*WORK REQUIRED*:
In the entries that follow, find the line containing "- [ ] Forma za pregled održanih"; from there, copy every line exactly through the line containing "1. [Getting The".

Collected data
◆ ◆ ◆

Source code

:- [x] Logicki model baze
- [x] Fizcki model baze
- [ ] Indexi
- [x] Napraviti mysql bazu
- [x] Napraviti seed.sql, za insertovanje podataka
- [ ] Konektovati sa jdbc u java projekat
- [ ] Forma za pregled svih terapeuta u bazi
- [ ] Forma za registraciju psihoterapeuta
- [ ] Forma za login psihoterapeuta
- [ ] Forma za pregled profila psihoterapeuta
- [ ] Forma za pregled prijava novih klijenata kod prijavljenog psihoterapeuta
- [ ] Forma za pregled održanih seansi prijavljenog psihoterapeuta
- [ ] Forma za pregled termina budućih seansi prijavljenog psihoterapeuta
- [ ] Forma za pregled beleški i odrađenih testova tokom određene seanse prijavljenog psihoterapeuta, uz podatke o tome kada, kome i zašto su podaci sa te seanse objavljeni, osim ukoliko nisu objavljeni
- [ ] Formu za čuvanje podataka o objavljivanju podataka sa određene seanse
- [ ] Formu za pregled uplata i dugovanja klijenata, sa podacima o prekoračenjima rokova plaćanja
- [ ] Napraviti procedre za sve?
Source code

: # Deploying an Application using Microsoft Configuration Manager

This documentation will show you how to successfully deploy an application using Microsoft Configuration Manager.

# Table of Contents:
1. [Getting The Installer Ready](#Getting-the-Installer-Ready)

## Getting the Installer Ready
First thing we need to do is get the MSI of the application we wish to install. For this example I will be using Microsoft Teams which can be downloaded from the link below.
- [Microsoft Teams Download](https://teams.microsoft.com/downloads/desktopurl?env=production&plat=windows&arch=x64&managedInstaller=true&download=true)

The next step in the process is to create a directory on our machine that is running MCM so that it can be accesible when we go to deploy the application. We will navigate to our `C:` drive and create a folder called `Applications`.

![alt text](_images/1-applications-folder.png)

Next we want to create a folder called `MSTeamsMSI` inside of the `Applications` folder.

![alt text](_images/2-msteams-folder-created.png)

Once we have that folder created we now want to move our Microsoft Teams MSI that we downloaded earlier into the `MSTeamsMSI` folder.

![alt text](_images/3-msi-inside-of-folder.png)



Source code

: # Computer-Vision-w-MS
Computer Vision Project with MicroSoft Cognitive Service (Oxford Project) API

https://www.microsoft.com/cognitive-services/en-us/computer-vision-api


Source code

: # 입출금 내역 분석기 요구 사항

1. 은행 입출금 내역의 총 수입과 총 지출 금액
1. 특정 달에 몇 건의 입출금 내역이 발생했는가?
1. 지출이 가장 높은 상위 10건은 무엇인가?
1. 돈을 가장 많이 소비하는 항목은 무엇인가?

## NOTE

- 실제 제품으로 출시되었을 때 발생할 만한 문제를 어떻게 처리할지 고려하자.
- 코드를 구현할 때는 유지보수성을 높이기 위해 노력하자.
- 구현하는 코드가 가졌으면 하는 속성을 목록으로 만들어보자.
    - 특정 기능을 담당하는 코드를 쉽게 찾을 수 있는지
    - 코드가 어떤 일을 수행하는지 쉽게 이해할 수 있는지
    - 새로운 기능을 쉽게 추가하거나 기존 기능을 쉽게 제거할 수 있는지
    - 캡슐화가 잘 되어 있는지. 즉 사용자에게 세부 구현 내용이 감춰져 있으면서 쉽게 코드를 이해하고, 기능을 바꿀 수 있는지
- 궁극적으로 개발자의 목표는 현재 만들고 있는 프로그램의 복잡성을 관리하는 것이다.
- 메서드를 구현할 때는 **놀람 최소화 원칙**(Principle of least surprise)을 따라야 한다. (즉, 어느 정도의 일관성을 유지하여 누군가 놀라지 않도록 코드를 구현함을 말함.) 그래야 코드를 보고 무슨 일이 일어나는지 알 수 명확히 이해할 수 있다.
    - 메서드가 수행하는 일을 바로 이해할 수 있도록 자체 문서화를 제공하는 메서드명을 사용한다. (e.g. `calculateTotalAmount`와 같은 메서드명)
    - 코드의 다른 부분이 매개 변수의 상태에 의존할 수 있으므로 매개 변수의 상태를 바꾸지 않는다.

◆ ◆ ◆

*SOLUTION BELOW*:
- [ ] Forma za pregled održanih seansi prijavljenog psihoterapeuta
- [ ] Forma za pregled termina budućih seansi prijavljenog psihoterapeuta
- [ ] Forma za pregled beleški i odrađenih testova tokom određene seanse prijavljenog psihoterapeuta, uz podatke o tome kada, kome i zašto su podaci sa te seanse objavljeni, osim ukoliko nisu objavljeni
- [ ] Formu za čuvanje podataka o objavljivanju podataka sa određene seanse
- [ ] Formu za pregled uplata i dugovanja klijenata, sa podacima o prekoračenjima rokova plaćanja
- [ ] Napraviti procedre za sve?
Source code

: # Deploying an Application using Microsoft Configuration Manager

This documentation will show you how to successfully deploy an application using Microsoft Configuration Manager.

# Table of Contents:
1. [Getting The Installer Ready](#Getting-the-Installer-Ready)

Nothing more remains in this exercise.